As with digital editions of many books, the kindle edition of this book is not well formatted. Even worse, the formulae are not correctly transcribed, including inline formulae in the text, making reading it occasionally torturous and tiresome. If you actually need to use any of the equations in this book, you will, undoubtedly, struggle with deciphering an "o" from a lower-case sigma or other such minutia. You may end up guessing and guessing until the formula makes sense. In my opinion, such errors are unacceptable in digital or print at any price, and certainly not at a $70+ text-book price.
Other problems include:
- Organization is sometimes a problem. Different chapters sometimes overlap more than they should, and it's not clear where various things belog, despite spending an inordinate amount of time trying to classify effects in Chapter 1. eg the chapter on virtual analog effects inexplicably covers phasing and wah-wah (which both belong much more naturally in the chapter on filtering), as well as a few misc analog-emulating filters which do belong. You might expect this to be the chapter that covers tube emulation, since that is practically the definition of "virtual analog effects" these days, but that's actually in the non-linear processing chapter. Prepare to bookmark!

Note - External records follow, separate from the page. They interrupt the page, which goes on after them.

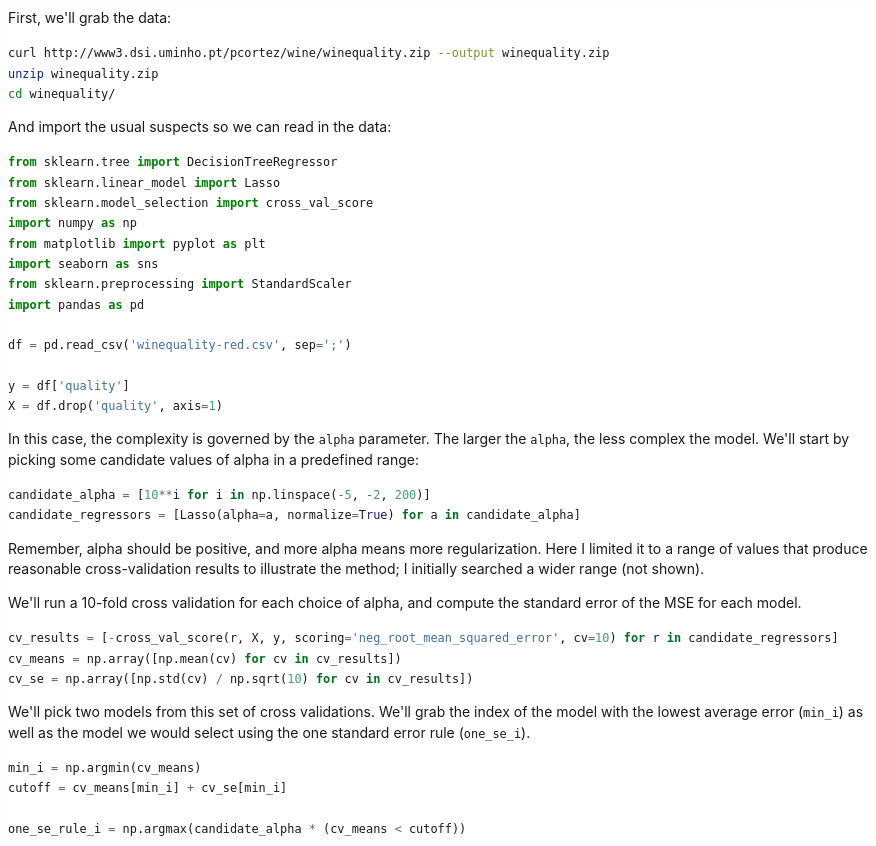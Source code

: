 First, we'll grab the data:
```bash
curl http://www3.dsi.uminho.pt/pcortez/wine/winequality.zip --output winequality.zip
unzip winequality.zip
cd winequality/
```

And import the usual suspects so we can read in the data:

```python
from sklearn.tree import DecisionTreeRegressor
from sklearn.linear_model import Lasso
from sklearn.model_selection import cross_val_score
import numpy as np
from matplotlib import pyplot as plt
import seaborn as sns
from sklearn.preprocessing import StandardScaler
import pandas as pd

df = pd.read_csv('winequality-red.csv', sep=';')

y = df['quality']
X = df.drop('quality', axis=1)
```

In this case, the complexity is governed by the `alpha` parameter. The larger the `alpha`, the less complex the model. We'll start by picking some candidate values of alpha in a predefined range:

```python
candidate_alpha = [10**i for i in np.linspace(-5, -2, 200)]
candidate_regressors = [Lasso(alpha=a, normalize=True) for a in candidate_alpha]
```

Remember, alpha should be positive, and more alpha means more regularization. Here I limited it to a range of values that produce reasonable cross-validation results to illustrate the method; I initially searched a wider range (not shown).

We'll run a 10-fold cross validation for each choice of alpha, and compute the standard error of the MSE for each model.

```python
cv_results = [-cross_val_score(r, X, y, scoring='neg_root_mean_squared_error', cv=10) for r in candidate_regressors]
cv_means = np.array([np.mean(cv) for cv in cv_results])
cv_se = np.array([np.std(cv) / np.sqrt(10) for cv in cv_results])
```

We'll pick two models from this set of cross validations. We'll grab the index of the model with the lowest average error (`min_i`) as well as the model we would select using the one standard error rule (`one_se_i`).

```python
min_i = np.argmin(cv_means)
cutoff = cv_means[min_i] + cv_se[min_i]

one_se_rule_i = np.argmax(candidate_alpha * (cv_means < cutoff))
```
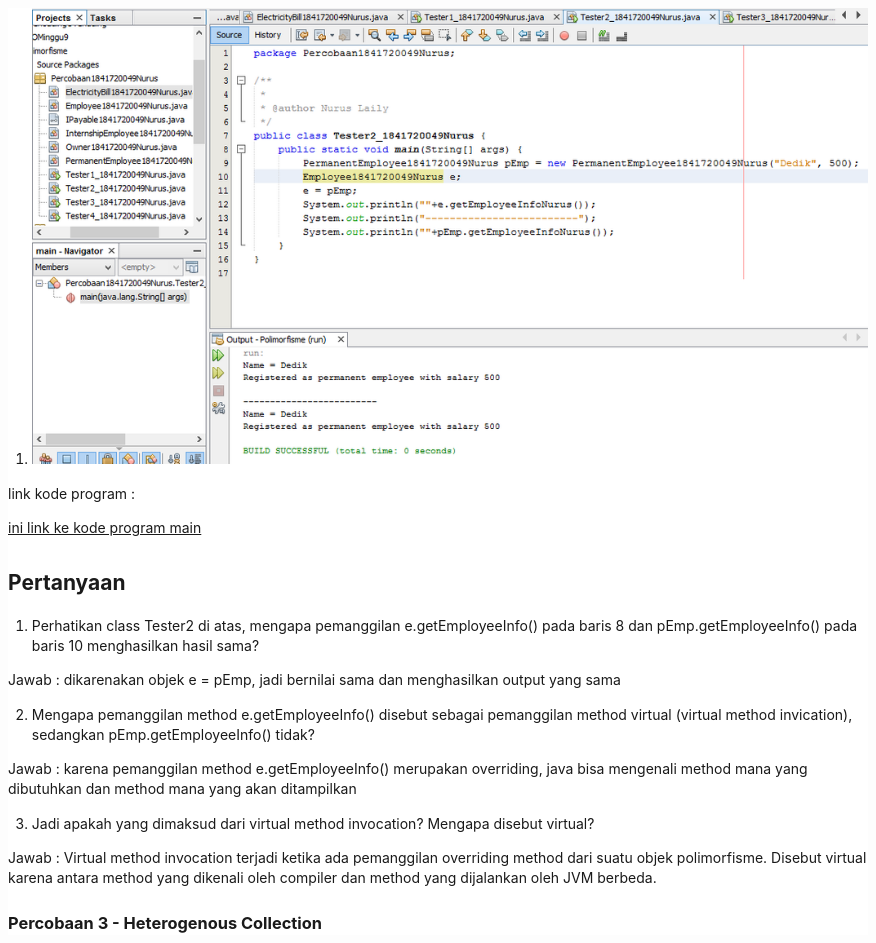 1. ![percobaan](img/7.PNG)

link kode program : 

[ini link ke kode program main](../../src/10_Polimorfisme/Tester2_1841720049Nurus.java)

## Pertanyaan 
1.  Perhatikan class Tester2 di atas,  mengapa pemanggilan e.getEmployeeInfo()  pada baris 8 dan pEmp.getEmployeeInfo() pada baris 10 menghasilkan hasil sama? 

Jawab : dikarenakan objek e = pEmp, jadi bernilai sama dan menghasilkan output yang sama

2.  Mengapa pemanggilan method e.getEmployeeInfo() disebut sebagai pemanggilan method virtual (virtual method invication), sedangkan pEmp.getEmployeeInfo() tidak?

Jawab : karena pemanggilan method e.getEmployeeInfo() merupakan overriding, java bisa mengenali method mana yang dibutuhkan dan method mana yang akan ditampilkan

3.  Jadi apakah yang dimaksud dari virtual method invocation? Mengapa disebut virtual?

Jawab : Virtual method invocation terjadi ketika ada pemanggilan overriding method dari suatu objek polimorfisme. Disebut virtual karena antara method yang dikenali oleh compiler dan method yang dijalankan oleh JVM berbeda.

### Percobaan 3 - Heterogenous Collection
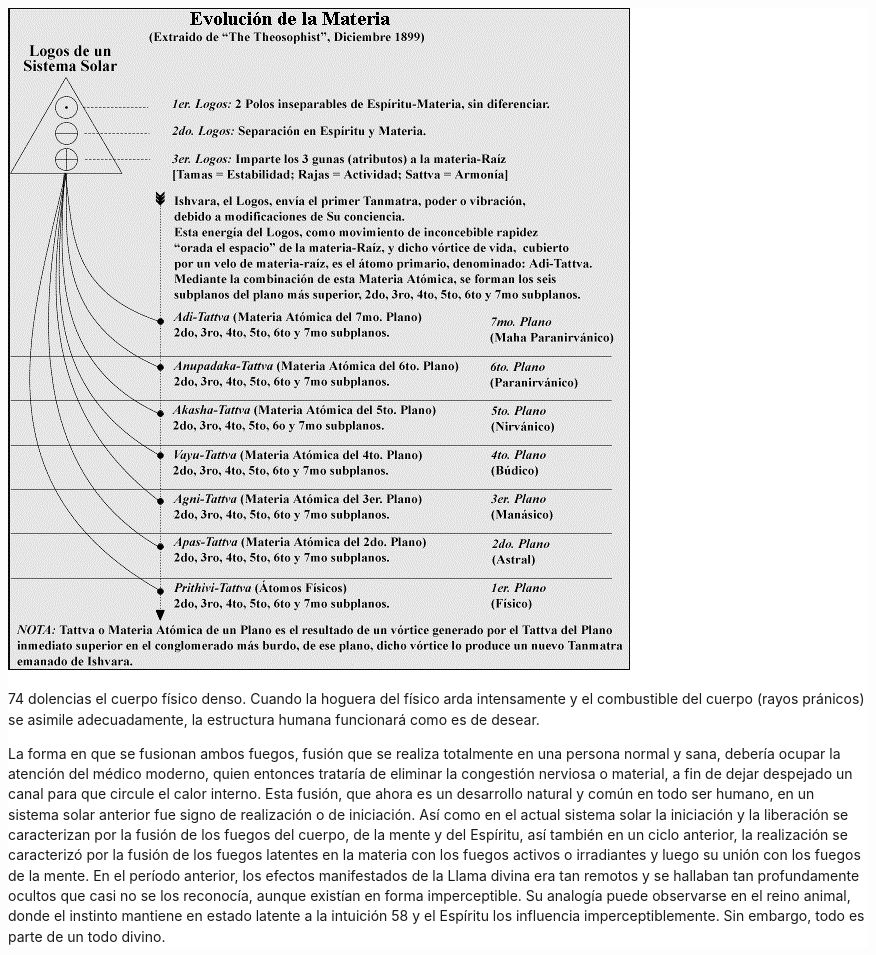 ![Evolución de la materia](../assets/evolucion_materia.gif)

<p>
<Pin lang="es">74</Pin> dolencias el cuerpo físico denso. Cuando la hoguera del físico arda intensamente y el combustible del cuerpo (rayos pránicos) se asimile adecuadamente, la estructura humana funcionará como es de desear.
</p>

La forma en que se fusionan ambos fuegos, fusión que se realiza totalmente en una persona normal y sana, debería ocupar la atención del médico moderno, quien entonces trataría de eliminar la congestión nerviosa o material, a fin de dejar despejado un canal para que circule el calor interno. Esta fusión, que ahora es un desarrollo natural y común en todo ser humano, en un sistema solar anterior fue signo de realización o de iniciación. Así como en el actual sistema solar la iniciación y la liberación se caracterizan por la fusión de los fuegos del cuerpo, de la mente y del Espíritu, así también en un ciclo anterior, la realización se caracterizó por la fusión de los fuegos latentes en la materia con los fuegos activos o irradiantes y luego su unión con los fuegos de la mente. En el período anterior, los efectos manifestados de la Llama divina era tan remotos y se hallaban tan profundamente ocultos que casi no se los reconocía, aunque existían en forma imperceptible. Su analogía puede observarse en el reino animal, donde el instinto mantiene en estado latente a la intuición <Pin lang="en">58</Pin> y el Espíritu los influencia imperceptiblemente. Sin embargo, todo es parte de un todo divino.
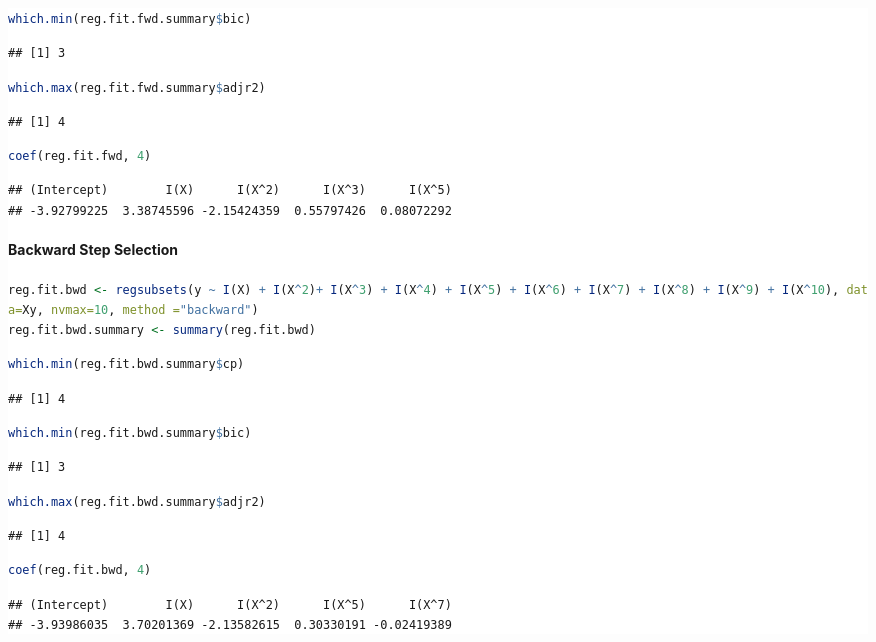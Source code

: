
 ```r
which.min(reg.fit.fwd.summary$bic)
```

```
## [1] 3
```

```r
which.max(reg.fit.fwd.summary$adjr2)
```

```
## [1] 4
```

```r
coef(reg.fit.fwd, 4)
```

```
## (Intercept)        I(X)      I(X^2)      I(X^3)      I(X^5) 
## -3.92799225  3.38745596 -2.15424359  0.55797426  0.08072292
```

#### Backward Step Selection

```r
reg.fit.bwd <- regsubsets(y ~ I(X) + I(X^2)+ I(X^3) + I(X^4) + I(X^5) + I(X^6) + I(X^7) + I(X^8) + I(X^9) + I(X^10), data=Xy, nvmax=10, method ="backward")
reg.fit.bwd.summary <- summary(reg.fit.bwd)
```

```r
which.min(reg.fit.bwd.summary$cp)
```

```
## [1] 4
```

```r
which.min(reg.fit.bwd.summary$bic)
```

```
## [1] 3
```

```r
which.max(reg.fit.bwd.summary$adjr2)
```

```
## [1] 4
```

```r
coef(reg.fit.bwd, 4)
```

```
## (Intercept)        I(X)      I(X^2)      I(X^5)      I(X^7) 
## -3.93986035  3.70201369 -2.13582615  0.30330191 -0.02419389
```
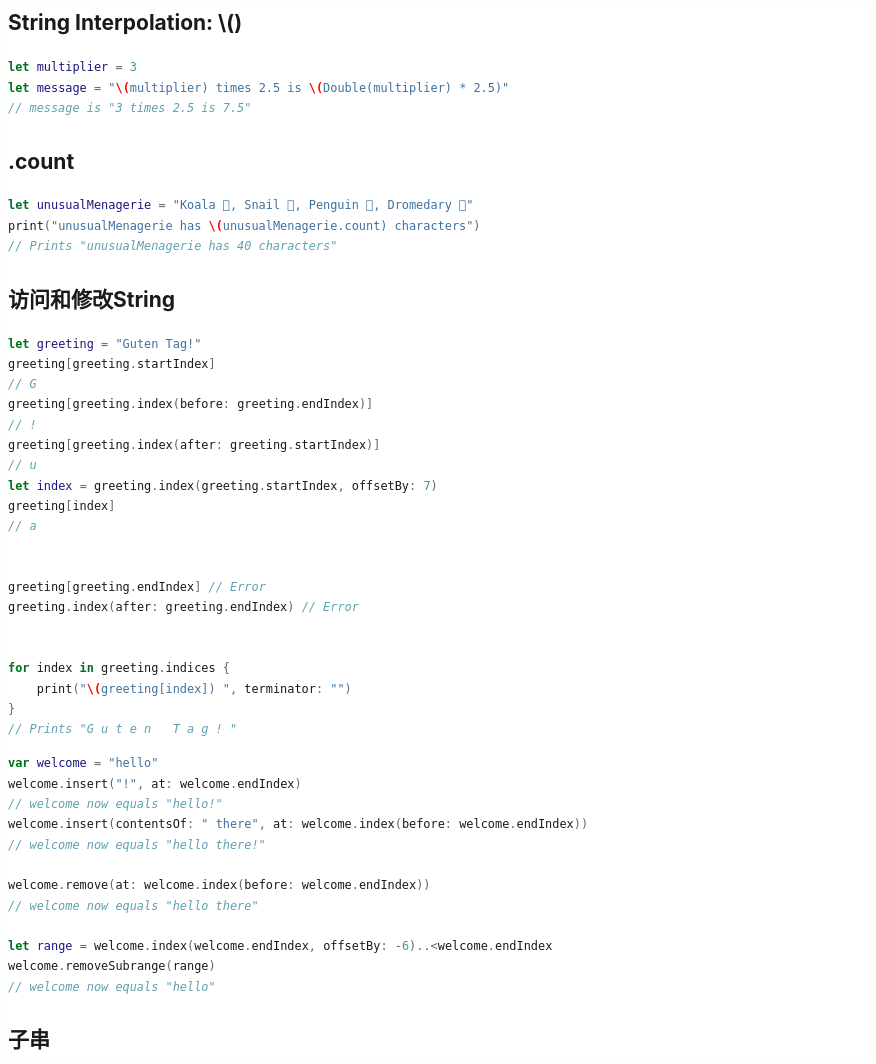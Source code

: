 ## String Interpolation: \\()
```swift
let multiplier = 3
let message = "\(multiplier) times 2.5 is \(Double(multiplier) * 2.5)"
// message is "3 times 2.5 is 7.5"
```
## .count
```swift
let unusualMenagerie = "Koala 🐨, Snail 🐌, Penguin 🐧, Dromedary 🐪"
print("unusualMenagerie has \(unusualMenagerie.count) characters")
// Prints "unusualMenagerie has 40 characters"
```
## 访问和修改String
```swift
let greeting = "Guten Tag!"
greeting[greeting.startIndex]
// G
greeting[greeting.index(before: greeting.endIndex)]
// !
greeting[greeting.index(after: greeting.startIndex)]
// u
let index = greeting.index(greeting.startIndex, offsetBy: 7)
greeting[index]
// a


greeting[greeting.endIndex] // Error
greeting.index(after: greeting.endIndex) // Error


for index in greeting.indices {
    print("\(greeting[index]) ", terminator: "")
}
// Prints "G u t e n   T a g ! "
```

```swift
var welcome = "hello"
welcome.insert("!", at: welcome.endIndex)
// welcome now equals "hello!"
welcome.insert(contentsOf: " there", at: welcome.index(before: welcome.endIndex))
// welcome now equals "hello there!"

welcome.remove(at: welcome.index(before: welcome.endIndex))
// welcome now equals "hello there"

let range = welcome.index(welcome.endIndex, offsetBy: -6)..<welcome.endIndex
welcome.removeSubrange(range)
// welcome now equals "hello"
```
## 子串
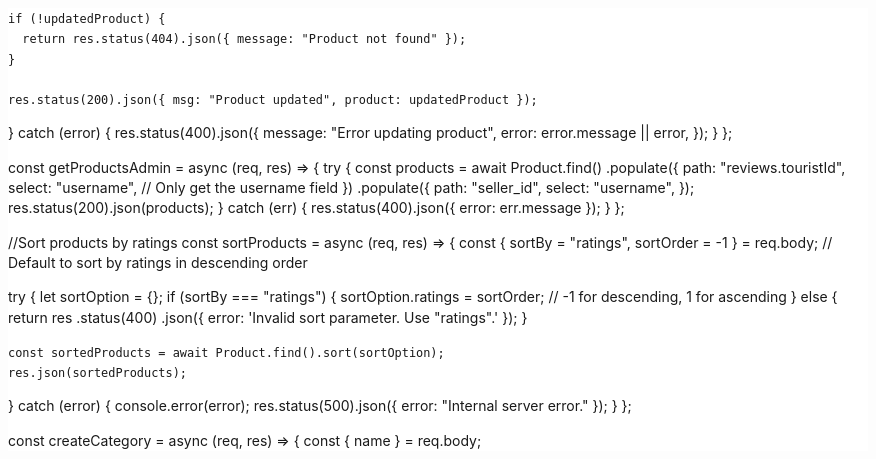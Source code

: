     if (!updatedProduct) {
      return res.status(404).json({ message: "Product not found" });
    }

    res.status(200).json({ msg: "Product updated", product: updatedProduct });
  } catch (error) {
    res.status(400).json({
      message: "Error updating product",
      error: error.message || error,
    });
  }
};

const getProductsAdmin = async (req, res) => {
  try {
    const products = await Product.find()
      .populate({
        path: "reviews.touristId",
        select: "username", // Only get the username field
      })
      .populate({
        path: "seller_id",
        select: "username",
      });
    res.status(200).json(products);
  } catch (err) {
    res.status(400).json({ error: err.message });
  }
};

//Sort products by ratings
const sortProducts = async (req, res) => {
  const { sortBy = "ratings", sortOrder = -1 } = req.body; // Default to sort by ratings in descending order

  try {
    let sortOption = {};
    if (sortBy === "ratings") {
      sortOption.ratings = sortOrder; // -1 for descending, 1 for ascending
    } else {
      return res
        .status(400)
        .json({ error: 'Invalid sort parameter. Use "ratings".' });
    }

    const sortedProducts = await Product.find().sort(sortOption);
    res.json(sortedProducts);
  } catch (error) {
    console.error(error);
    res.status(500).json({ error: "Internal server error." });
  }
};

const createCategory = async (req, res) => {
  const { name } = req.body;

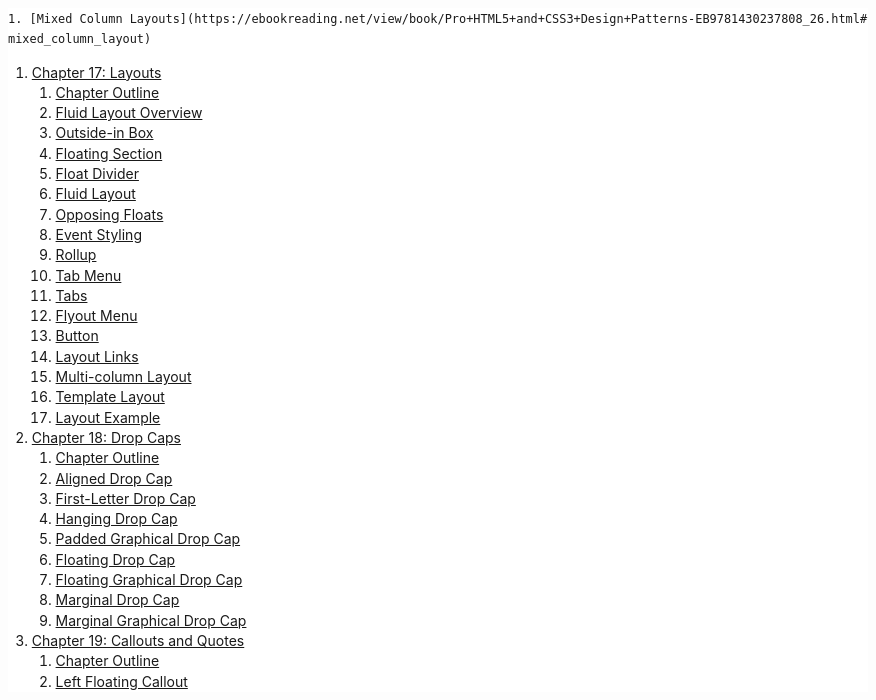     1. [Mixed Column Layouts](https://ebookreading.net/view/book/Pro+HTML5+and+CSS3+Design+Patterns-EB9781430237808_26.html#mixed_column_layout)
1. [Chapter 17: Layouts](https://ebookreading.net/view/book/Pro+HTML5+and+CSS3+Design+Patterns-EB9781430237808_27.html#ch17)
    1. [Chapter Outline](https://ebookreading.net/view/book/Pro+HTML5+and+CSS3+Design+Patterns-EB9781430237808_27.html#chapter_outline14)
    1. [Fluid Layout Overview](https://ebookreading.net/view/book/Pro+HTML5+and+CSS3+Design+Patterns-EB9781430237808_27.html#fluid_layout_overvi)
    1. [Outside-in Box](https://ebookreading.net/view/book/Pro+HTML5+and+CSS3+Design+Patterns-EB9781430237808_27.html#outside_in_box)
    1. [Floating Section](https://ebookreading.net/view/book/Pro+HTML5+and+CSS3+Design+Patterns-EB9781430237808_27.html#floating_section)
    1. [Float Divider](https://ebookreading.net/view/book/Pro+HTML5+and+CSS3+Design+Patterns-EB9781430237808_27.html#float_divider)
    1. [Fluid Layout](https://ebookreading.net/view/book/Pro+HTML5+and+CSS3+Design+Patterns-EB9781430237808_27.html#fluid_layout)
    1. [Opposing Floats](https://ebookreading.net/view/book/Pro+HTML5+and+CSS3+Design+Patterns-EB9781430237808_27.html#opposing_floats)
    1. [Event Styling](https://ebookreading.net/view/book/Pro+HTML5+and+CSS3+Design+Patterns-EB9781430237808_27.html#event_styling)
    1. [Rollup](https://ebookreading.net/view/book/Pro+HTML5+and+CSS3+Design+Patterns-EB9781430237808_27.html#rollup)
    1. [Tab Menu](https://ebookreading.net/view/book/Pro+HTML5+and+CSS3+Design+Patterns-EB9781430237808_27.html#tab_menu)
    1. [Tabs](https://ebookreading.net/view/book/Pro+HTML5+and+CSS3+Design+Patterns-EB9781430237808_27.html#tabs)
    1. [Flyout Menu](https://ebookreading.net/view/book/Pro+HTML5+and+CSS3+Design+Patterns-EB9781430237808_27.html#flyout_menu)
    1. [Button](https://ebookreading.net/view/book/Pro+HTML5+and+CSS3+Design+Patterns-EB9781430237808_27.html#button)
    1. [Layout Links](https://ebookreading.net/view/book/Pro+HTML5+and+CSS3+Design+Patterns-EB9781430237808_27.html#layout_links)
    1. [Multi-column Layout](https://ebookreading.net/view/book/Pro+HTML5+and+CSS3+Design+Patterns-EB9781430237808_27.html#multi_column_layout)
    1. [Template Layout](https://ebookreading.net/view/book/Pro+HTML5+and+CSS3+Design+Patterns-EB9781430237808_27.html#template_layout)
    1. [Layout Example](https://ebookreading.net/view/book/Pro+HTML5+and+CSS3+Design+Patterns-EB9781430237808_27.html#layout_example)
1. [Chapter 18: Drop Caps](https://ebookreading.net/view/book/Pro+HTML5+and+CSS3+Design+Patterns-EB9781430237808_28.html#ch18)
    1. [Chapter Outline](https://ebookreading.net/view/book/Pro+HTML5+and+CSS3+Design+Patterns-EB9781430237808_28.html#ChapterOutline15)
    1. [Aligned Drop Cap](https://ebookreading.net/view/book/Pro+HTML5+and+CSS3+Design+Patterns-EB9781430237808_28.html#aligned_drop_cap)
    1. [First-Letter Drop Cap](https://ebookreading.net/view/book/Pro+HTML5+and+CSS3+Design+Patterns-EB9781430237808_28.html#first_hyphen_letter)
    1. [Hanging Drop Cap](https://ebookreading.net/view/book/Pro+HTML5+and+CSS3+Design+Patterns-EB9781430237808_28.html#hanging_drop_cap)
    1. [Padded Graphical Drop Cap](https://ebookreading.net/view/book/Pro+HTML5+and+CSS3+Design+Patterns-EB9781430237808_28.html#padded_graphical_dr)
    1. [Floating Drop Cap](https://ebookreading.net/view/book/Pro+HTML5+and+CSS3+Design+Patterns-EB9781430237808_28.html#floating_drop_cap)
    1. [Floating Graphical Drop Cap](https://ebookreading.net/view/book/Pro+HTML5+and+CSS3+Design+Patterns-EB9781430237808_28.html#floating_graphical_)
    1. [Marginal Drop Cap](https://ebookreading.net/view/book/Pro+HTML5+and+CSS3+Design+Patterns-EB9781430237808_28.html#marginal_drop_cap)
    1. [Marginal Graphical Drop Cap](https://ebookreading.net/view/book/Pro+HTML5+and+CSS3+Design+Patterns-EB9781430237808_28.html#marginal_graphical_)
1. [Chapter 19: Callouts and Quotes](https://ebookreading.net/view/book/Pro+HTML5+and+CSS3+Design+Patterns-EB9781430237808_29.html#ch19)
    1. [Chapter Outline](https://ebookreading.net/view/book/Pro+HTML5+and+CSS3+Design+Patterns-EB9781430237808_29.html#ChapterOutline16)
    1. [Left Floating Callout](https://ebookreading.net/view/book/Pro+HTML5+and+CSS3+Design+Patterns-EB9781430237808_29.html#left_floating_callo)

- Some of the sections are better than others, and some are relevant to everyday use while others more esoteric -- it's a little unclear to me how they decided to include what. (eg, Why was there no mention of dither except in the glossary? There may well be good reason for this, but it was unclear to me. It also contains a section on analog circuit emulation that explains something called Wave Digital Filter theory. I skimmed this section. It appears to be interesting, but I don't think the book gives enough information for you to put this theory to use without resorting to external references, so it's not clear to me why it's included at all. Again, I only skimmed the section, so I could be wrong.)
- Oddly, I couldn't find any reference whatsoever to the location of the source code online anywhere in the book. Of course it's easy to find ([...]) but this kind of thing is, well, sloppy.
With all that said, I can say I've found a fair bit of useful stuff in the book, and I do this sort of thing for a living, so that should make it clear that there's a ton of good material here, and most of it is explained in very clear language. Some chapters, like the one on automatic mixing, are written in extremely clear, refreshing and intuitive language.
All in all, some of this is an introductory book, some of this is a cookbook of practical code, and some of this is a book on basic theory. It doesn't really know what it wants to be. It's more of a hodge-podge of information about DA-FX than anything else. If you already know the basics, this will extend your knowledge quite nicely. If not, you might still learn a thing or two, but this is probably not the best starting point.